## WHAT YOU SHOULD DO
From the entries below, output the line with "both $x:C_1$ and $x:C_2$\\" and each following line up to and including the line with "but not $(x,y):c_2$\\", exactly as written.

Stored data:
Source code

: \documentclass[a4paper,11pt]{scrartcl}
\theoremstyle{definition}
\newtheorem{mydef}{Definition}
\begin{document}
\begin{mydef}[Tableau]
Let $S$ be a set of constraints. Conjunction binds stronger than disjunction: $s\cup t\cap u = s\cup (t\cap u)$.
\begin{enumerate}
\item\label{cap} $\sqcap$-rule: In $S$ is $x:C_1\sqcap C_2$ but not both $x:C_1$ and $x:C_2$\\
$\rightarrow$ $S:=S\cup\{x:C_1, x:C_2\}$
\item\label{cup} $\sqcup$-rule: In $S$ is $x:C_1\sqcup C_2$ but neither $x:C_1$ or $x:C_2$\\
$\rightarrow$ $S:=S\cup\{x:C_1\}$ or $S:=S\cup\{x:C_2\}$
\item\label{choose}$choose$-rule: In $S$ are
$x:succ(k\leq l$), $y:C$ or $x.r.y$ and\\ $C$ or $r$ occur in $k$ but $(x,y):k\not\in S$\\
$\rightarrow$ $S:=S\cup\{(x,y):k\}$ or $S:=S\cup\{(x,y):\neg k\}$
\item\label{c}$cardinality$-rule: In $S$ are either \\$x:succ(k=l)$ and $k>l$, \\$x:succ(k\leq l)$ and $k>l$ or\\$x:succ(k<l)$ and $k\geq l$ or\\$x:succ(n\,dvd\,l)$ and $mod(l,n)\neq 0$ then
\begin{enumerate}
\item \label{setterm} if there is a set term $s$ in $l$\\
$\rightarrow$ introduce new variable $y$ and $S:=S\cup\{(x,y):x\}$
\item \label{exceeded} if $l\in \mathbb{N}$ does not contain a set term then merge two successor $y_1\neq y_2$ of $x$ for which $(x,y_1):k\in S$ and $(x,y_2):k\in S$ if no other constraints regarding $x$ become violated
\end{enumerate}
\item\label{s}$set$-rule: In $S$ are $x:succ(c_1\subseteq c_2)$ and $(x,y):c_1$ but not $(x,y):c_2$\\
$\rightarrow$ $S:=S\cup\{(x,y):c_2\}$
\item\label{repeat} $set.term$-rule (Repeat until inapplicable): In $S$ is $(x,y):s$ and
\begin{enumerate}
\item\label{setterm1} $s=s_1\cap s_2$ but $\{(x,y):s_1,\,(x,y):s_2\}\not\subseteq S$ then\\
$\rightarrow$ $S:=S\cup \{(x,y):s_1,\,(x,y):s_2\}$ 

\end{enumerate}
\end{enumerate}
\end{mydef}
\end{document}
--
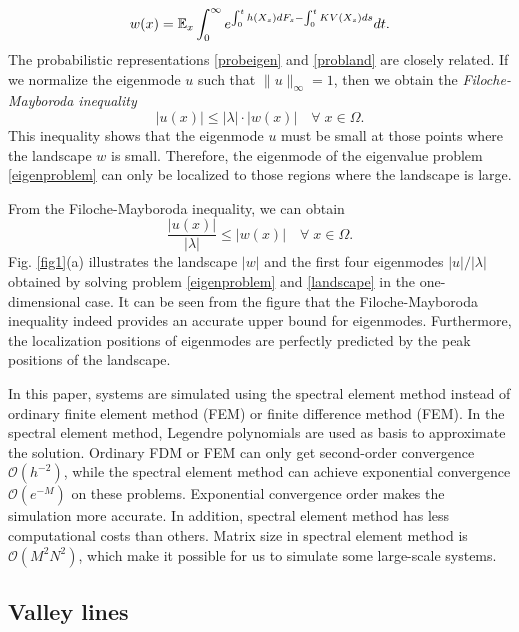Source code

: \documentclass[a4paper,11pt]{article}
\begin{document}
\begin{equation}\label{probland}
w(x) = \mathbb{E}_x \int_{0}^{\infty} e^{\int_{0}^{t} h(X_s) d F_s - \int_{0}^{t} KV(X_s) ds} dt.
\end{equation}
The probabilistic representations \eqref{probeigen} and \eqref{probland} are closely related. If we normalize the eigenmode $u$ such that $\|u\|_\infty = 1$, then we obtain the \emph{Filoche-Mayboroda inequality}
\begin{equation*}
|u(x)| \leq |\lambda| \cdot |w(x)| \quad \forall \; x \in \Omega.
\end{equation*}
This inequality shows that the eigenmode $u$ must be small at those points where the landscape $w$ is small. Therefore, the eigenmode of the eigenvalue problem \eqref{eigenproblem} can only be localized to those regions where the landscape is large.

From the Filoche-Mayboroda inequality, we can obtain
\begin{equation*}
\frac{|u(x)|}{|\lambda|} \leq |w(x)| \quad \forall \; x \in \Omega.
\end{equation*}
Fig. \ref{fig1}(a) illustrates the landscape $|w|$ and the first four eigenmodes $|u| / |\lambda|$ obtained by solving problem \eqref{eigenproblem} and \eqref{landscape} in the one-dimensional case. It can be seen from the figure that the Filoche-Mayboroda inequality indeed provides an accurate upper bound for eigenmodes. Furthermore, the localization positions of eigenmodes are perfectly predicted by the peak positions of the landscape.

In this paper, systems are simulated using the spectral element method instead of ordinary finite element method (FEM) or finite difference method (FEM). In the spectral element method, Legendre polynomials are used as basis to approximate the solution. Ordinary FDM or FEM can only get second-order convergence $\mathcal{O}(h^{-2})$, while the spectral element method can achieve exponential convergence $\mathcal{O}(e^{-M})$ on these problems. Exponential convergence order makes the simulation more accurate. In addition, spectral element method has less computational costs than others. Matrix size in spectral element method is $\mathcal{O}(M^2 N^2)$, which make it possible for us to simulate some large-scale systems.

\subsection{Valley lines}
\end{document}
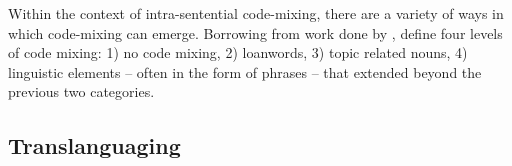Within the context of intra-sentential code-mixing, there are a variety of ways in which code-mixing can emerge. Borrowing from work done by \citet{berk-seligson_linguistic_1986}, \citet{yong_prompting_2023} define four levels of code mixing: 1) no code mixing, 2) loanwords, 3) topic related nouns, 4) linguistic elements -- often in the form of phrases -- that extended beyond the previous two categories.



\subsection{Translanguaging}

## EXERCISE RESPONSE
\item\label{cap} $\sqcap$-rule: In $S$ is $x:C_1\sqcap C_2$ but not both $x:C_1$ and $x:C_2$\\
$\rightarrow$ $S:=S\cup\{x:C_1, x:C_2\}$
\item\label{cup} $\sqcup$-rule: In $S$ is $x:C_1\sqcup C_2$ but neither $x:C_1$ or $x:C_2$\\
$\rightarrow$ $S:=S\cup\{x:C_1\}$ or $S:=S\cup\{x:C_2\}$
\item\label{choose}$choose$-rule: In $S$ are
$x:succ(k\leq l$), $y:C$ or $x.r.y$ and\\ $C$ or $r$ occur in $k$ but $(x,y):k\not\in S$\\
$\rightarrow$ $S:=S\cup\{(x,y):k\}$ or $S:=S\cup\{(x,y):\neg k\}$
\item\label{c}$cardinality$-rule: In $S$ are either \\$x:succ(k=l)$ and $k>l$, \\$x:succ(k\leq l)$ and $k>l$ or\\$x:succ(k<l)$ and $k\geq l$ or\\$x:succ(n\,dvd\,l)$ and $mod(l,n)\neq 0$ then
\begin{enumerate}
\item \label{setterm} if there is a set term $s$ in $l$\\
$\rightarrow$ introduce new variable $y$ and $S:=S\cup\{(x,y):x\}$
\item \label{exceeded} if $l\in \mathbb{N}$ does not contain a set term then merge two successor $y_1\neq y_2$ of $x$ for which $(x,y_1):k\in S$ and $(x,y_2):k\in S$ if no other constraints regarding $x$ become violated
\end{enumerate}
\item\label{s}$set$-rule: In $S$ are $x:succ(c_1\subseteq c_2)$ and $(x,y):c_1$ but not $(x,y):c_2$\\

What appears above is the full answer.